Mr. Garrett also has some beef with the Rey character in general, which he details earlier in the review. I would have to agree that The Force powers come easy to her (perhaps too easy), and she does seem to be a mechanical wiz when aboard the Millennium Falcon. Still, I think the mechanical part can be explained with all the hard work she had to do in order to just survive on Jakku. In other words, it’s shown that she’s very skilled even before coming into her Force powers. She’s kicking ass right from the start, in fact. Also, at the end of the day, The Force can make up for an awfully lot. It’s implied that she’s Luke Skywalker’s daughter (or possibly Han & Leia’s), so it’s not insane to think that she would be supremely adept at using said Force. I realize that it took Luke much longer to gain this type of prowess, but to me it’s not a gamebreaker. Others may disagree, but I actually really enjoyed the Rey character and the actress who played her, Daisy Ridley.
I don't judge works of art by the political convictions of creators. Is it quality? That's my only concern.
— Ethan Ralph (@TheRalphRetort) December 20, 2015
Maybe all this has to do with the fact that I was looking to have fun and enjoy this film going in. Yes, it channels a lot of plot points and jokes from A New Hope. However, I don’t think that’s a bad thing at all. Many people were looking for exactly that. It also has a female lead in Rey, but so what? Am I meant to say fuck this movie because it has a strong female character? To me, that’s slipping into bullshit levels of thinking. I can understand disliking it because you didn’t find it logical, and to be fair, Garrett lays out his reasoning on that end. But if you didn’t like this movie simply because J.J. Abrams is a huge liberal/SJW or because there’s also a black guy in a feature role, you’re being an idiot, in my opinion. The same thing happened with Mad Max. If you read my site, you know I think it was one of the best movies of the year, regardless of any kind of signalling that may or may not be present.
I like that The Force Awakens channeled more of the “realism” that was present in the first trilogy. The lightsaber battles were more grounded and much less prominent than in the subsequent prequel trilogy. There’s an old saying that when you use something less it becomes more important when it does finally happen. Wrestling fans know this is true when it comes to blading and the same holds true for the lightsaber fights. I also felt like they worked in the legacy characters in some brilliant ways. Of course they have the luxury of drawing on the audience’s massive affinity for said characters, so that makes it easier, but I still thought it was very well done. The cinematography and score were also of the highest quality. If I wanted to sit here and pick apart certain plot points we could find some problems with the film. I understand those who do want to do that, but that’s not me and never has been when we’re talking about this kind of outing. It’s Star Wars, not some great complexity that hinges on details like that. That’s just my take.

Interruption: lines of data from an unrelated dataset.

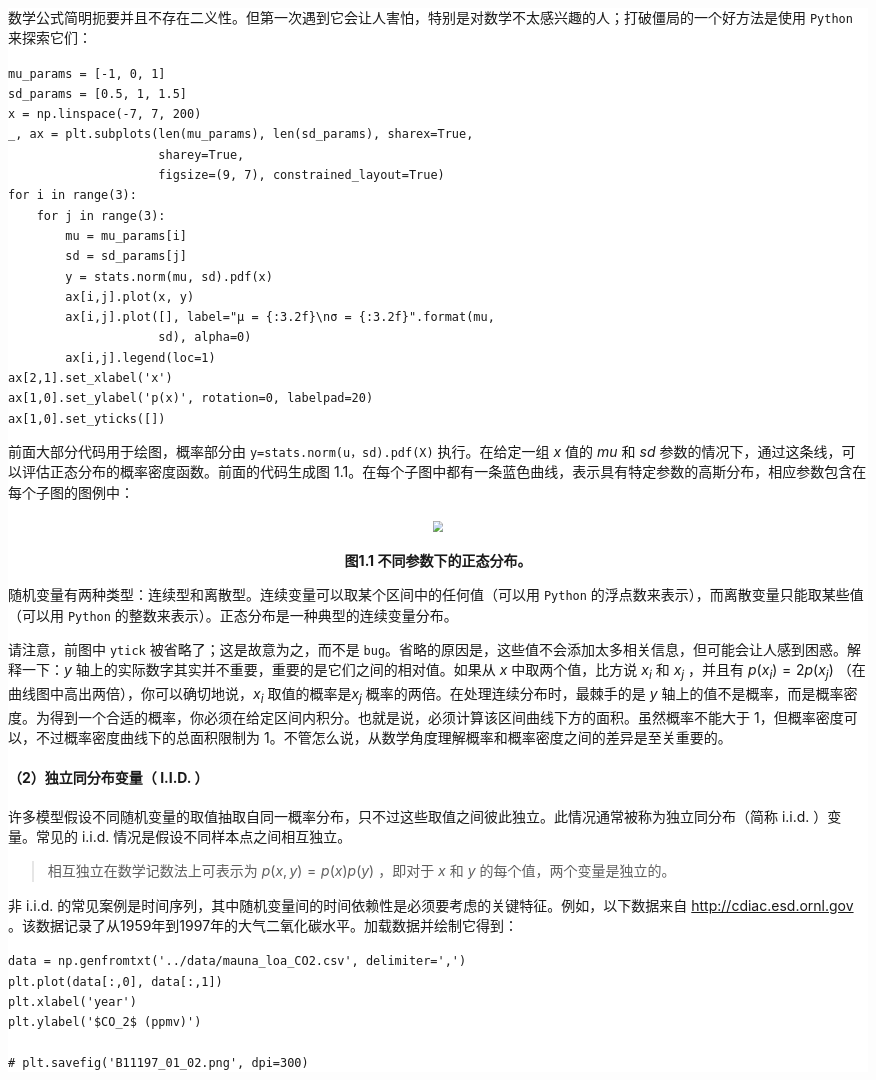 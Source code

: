 数学公式简明扼要并且不存在二义性。但第一次遇到它会让人害怕，特别是对数学不太感兴趣的人；打破僵局的一个好方法是使用 `Python` 来探索它们：

```{code-cell} ipython3
mu_params = [-1, 0, 1]
sd_params = [0.5, 1, 1.5]
x = np.linspace(-7, 7, 200)
_, ax = plt.subplots(len(mu_params), len(sd_params), sharex=True,
                     sharey=True,
                     figsize=(9, 7), constrained_layout=True)
for i in range(3):
    for j in range(3):
        mu = mu_params[i]
        sd = sd_params[j]
        y = stats.norm(mu, sd).pdf(x)
        ax[i,j].plot(x, y)
        ax[i,j].plot([], label="μ = {:3.2f}\nσ = {:3.2f}".format(mu,
                     sd), alpha=0)
        ax[i,j].legend(loc=1)
ax[2,1].set_xlabel('x')
ax[1,0].set_ylabel('p(x)', rotation=0, labelpad=20)
ax[1,0].set_yticks([])
```

前面大部分代码用于绘图，概率部分由 `y=stats.norm(u，sd).pdf(X)` 执行。在给定一组 $x$ 值的 $mu$ 和 $sd$ 参数的情况下，通过这条线，可以评估正态分布的概率密度函数。前面的代码生成图 1.1。在每个子图中都有一条蓝色曲线，表示具有特定参数的高斯分布，相应参数包含在每个子图的图例中：

<center>

<img src="https://gitee.com/XiShanSnow/imagebed/raw/master/images/articles/spatialPresent_20210430230432_cf.webp" style="zoom:67%;" />

**图1.1 不同参数下的正态分布。**
</center>

随机变量有两种类型：连续型和离散型。连续变量可以取某个区间中的任何值（可以用 `Python` 的浮点数来表示），而离散变量只能取某些值（可以用 `Python` 的整数来表示）。正态分布是一种典型的连续变量分布。

请注意，前图中 `ytick` 被省略了；这是故意为之，而不是 `bug`。省略的原因是，这些值不会添加太多相关信息，但可能会让人感到困惑。解释一下：$y$ 轴上的实际数字其实并不重要，重要的是它们之间的相对值。如果从 $x$ 中取两个值，比方说 $x_i$ 和 $x_j$ ，并且有 $p(x_i)=2p(x_j)$ （在曲线图中高出两倍），你可以确切地说，$x_i$ 取值的概率是$x_j$ 概率的两倍。在处理连续分布时，最棘手的是 $y$ 轴上的值不是概率，而是概率密度。为得到一个合适的概率，你必须在给定区间内积分。也就是说，必须计算该区间曲线下方的面积。虽然概率不能大于 1，但概率密度可以，不过概率密度曲线下的总面积限制为 1。不管怎么说，从数学角度理解概率和概率密度之间的差异是至关重要的。

#### （2）独立同分布变量（ I.I.D. ）

许多模型假设不同随机变量的取值抽取自同一概率分布，只不过这些取值之间彼此独立。此情况通常被称为独立同分布（简称 i.i.d. ）变量。常见的 i.i.d. 情况是假设不同样本点之间相互独立。 

> 相互独立在数学记数法上可表示为 $p(x,y)=p(x)p(y)$ ，即对于 $x$ 和 $y$ 的每个值，两个变量是独立的。

非 i.i.d. 的常见案例是时间序列，其中随机变量间的时间依赖性是必须要考虑的关键特征。例如，以下数据来自 http://cdiac.esd.ornl.gov 。该数据记录了从1959年到1997年的大气二氧化碳水平。加载数据并绘制它得到：

```{code-cell} ipython3
data = np.genfromtxt('../data/mauna_loa_CO2.csv', delimiter=',')
plt.plot(data[:,0], data[:,1])
plt.xlabel('year')
plt.ylabel('$CO_2$ (ppmv)')

# plt.savefig('B11197_01_02.png', dpi=300)
```
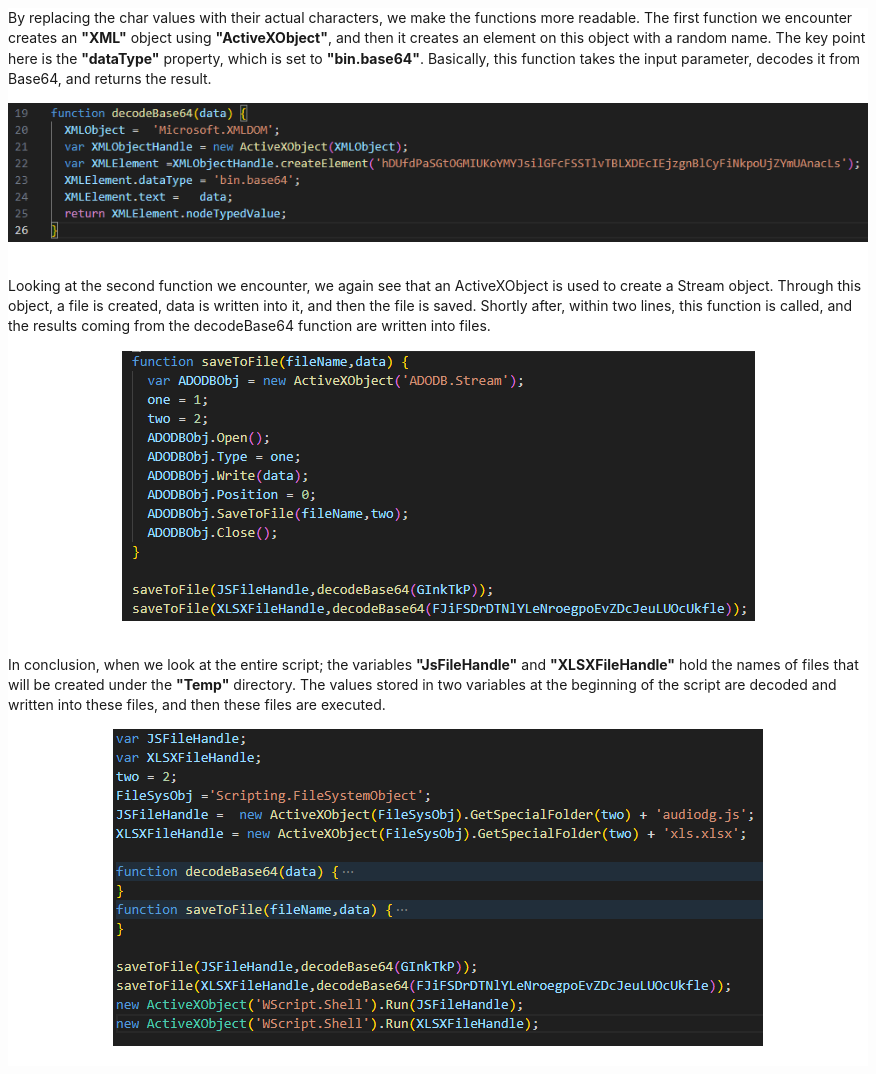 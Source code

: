
By replacing the char values with their actual characters, we make the functions more readable. The first function we encounter creates an **"XML"** object using **"ActiveXObject"**, and then it creates an element on this object with a random name. The key point here is the **"dataType"** property, which is set to **"bin.base64"**. Basically, this function takes the input parameter, decodes it from Base64, and returns the result.

<img title="First Function" src="../assets/FirstFunction.png" style="display:block; margin-right:auto; margin-left:auto; padding-bottom:20px;">

Looking at the second function we encounter, we again see that an ActiveXObject is used to create a Stream object. Through this object, a file is created, data is written into it, and then the file is saved. Shortly after, within two lines, this function is called, and the results coming from the decodeBase64 function are written into files.

<img title="Second Function" src="../assets/SecondFunction.png" style="display:block; margin-right:auto; margin-left:auto; padding-bottom:20px;">

In conclusion, when we look at the entire script; the variables **"JsFileHandle"** and **"XLSXFileHandle"** hold the names of files that will be created under the **"Temp"** directory. The values stored in two variables at the beginning of the script are decoded and written into these files, and then these files are executed.

<img title="Entire Script" src="../assets/EntireScript.png" style="display:block; margin-right:auto; margin-left:auto; padding-bottom:20px;">
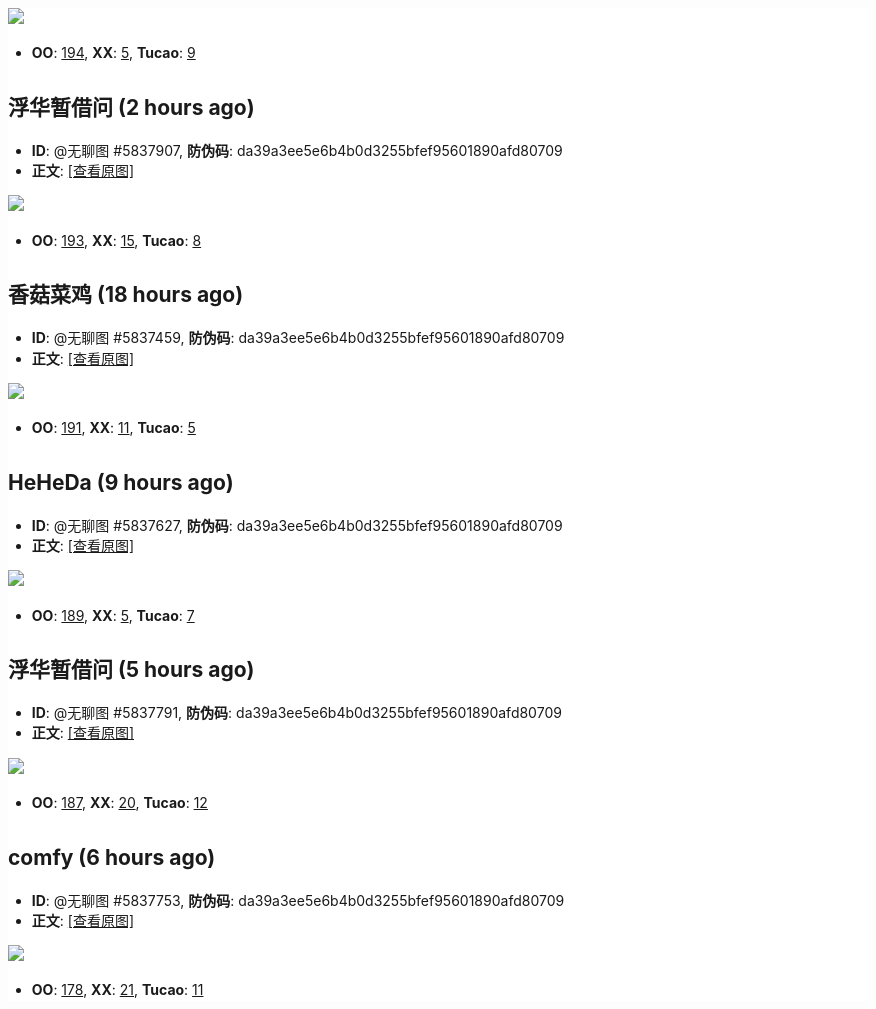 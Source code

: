 ![](https://img.toto.im/mw600/007Y7SRMly1hxtjfcqibgj30k00cqdgs.jpg)
- **OO**: [194](https://jandan.net/t/5837872#tucao-like), **XX**: [5](https://jandan.net/t/5837872#tucao-unlike), **Tucao**: [9](https://jandan.net/t/5837872#tucao-list)

## 浮华暂借问 (2 hours ago) 

- **ID**: @无聊图 #5837907, **防伪码**: da39a3ee5e6b4b0d3255bfef95601890afd80709
- **正文**: [[查看原图]](//img.toto.im/large/008HL3Tkly1hxtlablkovj30u01ccjza.jpg)  

![](https://img.toto.im/mw600/008HL3Tkly1hxtlablkovj30u01ccjza.jpg)
- **OO**: [193](https://jandan.net/t/5837907#tucao-like), **XX**: [15](https://jandan.net/t/5837907#tucao-unlike), **Tucao**: [8](https://jandan.net/t/5837907#tucao-list)

## 香菇菜鸡 (18 hours ago) 

- **ID**: @无聊图 #5837459, **防伪码**: da39a3ee5e6b4b0d3255bfef95601890afd80709
- **正文**: [[查看原图]](//img.toto.im/large/007YOdwfgy1hxspx291roj30zu0zitde.jpg)  

![](https://img.toto.im/mw600/007YOdwfgy1hxspx291roj30zu0zitde.jpg)
- **OO**: [191](https://jandan.net/t/5837459#tucao-like), **XX**: [11](https://jandan.net/t/5837459#tucao-unlike), **Tucao**: [5](https://jandan.net/t/5837459#tucao-list)

## HeHeDa (9 hours ago) 

- **ID**: @无聊图 #5837627, **防伪码**: da39a3ee5e6b4b0d3255bfef95601890afd80709
- **正文**: [[查看原图]](//img.toto.im/large/008HL3Tkly1hxta41y4s7j30u00u0t9s.jpg)  

![](https://img.toto.im/mw600/008HL3Tkly1hxta41y4s7j30u00u0t9s.jpg)
- **OO**: [189](https://jandan.net/t/5837627#tucao-like), **XX**: [5](https://jandan.net/t/5837627#tucao-unlike), **Tucao**: [7](https://jandan.net/t/5837627#tucao-list)

## 浮华暂借问 (5 hours ago) 

- **ID**: @无聊图 #5837791, **防伪码**: da39a3ee5e6b4b0d3255bfef95601890afd80709
- **正文**: [[查看原图]](//img.toto.im/large/008HL3Tkly1hxtg10zl93j30ea09yjsh.jpg)  

![](https://img.toto.im/mw600/008HL3Tkly1hxtg10zl93j30ea09yjsh.jpg)
- **OO**: [187](https://jandan.net/t/5837791#tucao-like), **XX**: [20](https://jandan.net/t/5837791#tucao-unlike), **Tucao**: [12](https://jandan.net/t/5837791#tucao-list)

## comfy (6 hours ago) 

- **ID**: @无聊图 #5837753, **防伪码**: da39a3ee5e6b4b0d3255bfef95601890afd80709
- **正文**: [[查看原图]](//img.toto.im/large/622f2332ly1hxsdakrew2j20wi12cwhl.jpg)  

![](https://img.toto.im/mw600/622f2332ly1hxsdakrew2j20wi12cwhl.jpg)
- **OO**: [178](https://jandan.net/t/5837753#tucao-like), **XX**: [21](https://jandan.net/t/5837753#tucao-unlike), **Tucao**: [11](https://jandan.net/t/5837753#tucao-list)
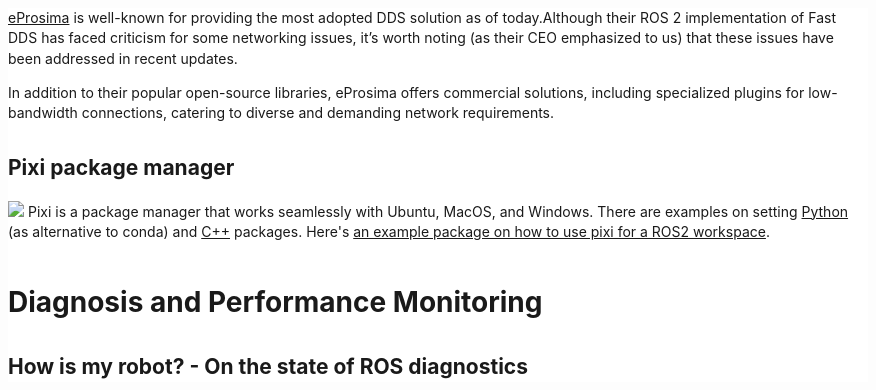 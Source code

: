 [eProsima](https://www.eprosima.com/) is well-known for providing the most adopted DDS solution as of today.Although their ROS 2 implementation of Fast DDS has faced criticism for some networking issues, it’s worth noting (as their CEO emphasized to us) that these issues have been addressed in recent updates.

In addition to their popular open-source libraries, eProsima offers commercial solutions, including specialized plugins for low-bandwidth connections, catering to diverse and demanding network requirements.


## Pixi package manager
![](https://github.com/prefix-dev/pixi/assets/4995967/e42739c4-4cd9-49bb-9d0a-45f8088494b5)
Pixi is a package manager that works seamlessly with Ubuntu, MacOS, and Windows. There are examples on setting [Python](https://pixi.sh/latest/tutorials/python/#lets-get-started) (as alternative to conda) and [C++](https://pixi.sh/latest/examples/cpp-sdl/) packages.
Here's [an example package on how to use pixi for a ROS2 workspace](https://github.com/ruben-arts/turtlesim-pixi).

# Diagnosis and Performance Monitoring


## How is my robot? - On the state of ROS diagnostics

To put it quite simply, I don’t give one single fuck about the politics of the people behind a film. I only care about one thing: was it entertaining? Star Wars: The Force Awakens fulfilled that criteria in a big way, for me at least. I don’t doubt the sincerity of critics like David Garrett and Roosh. I’m sure they really do have problems with it. I don’t, though, and I won’t pretend otherwise. To me, it was one of the best movies of the year and I would heartily recommend it to anyone…especially those who love the Star Wars franchise.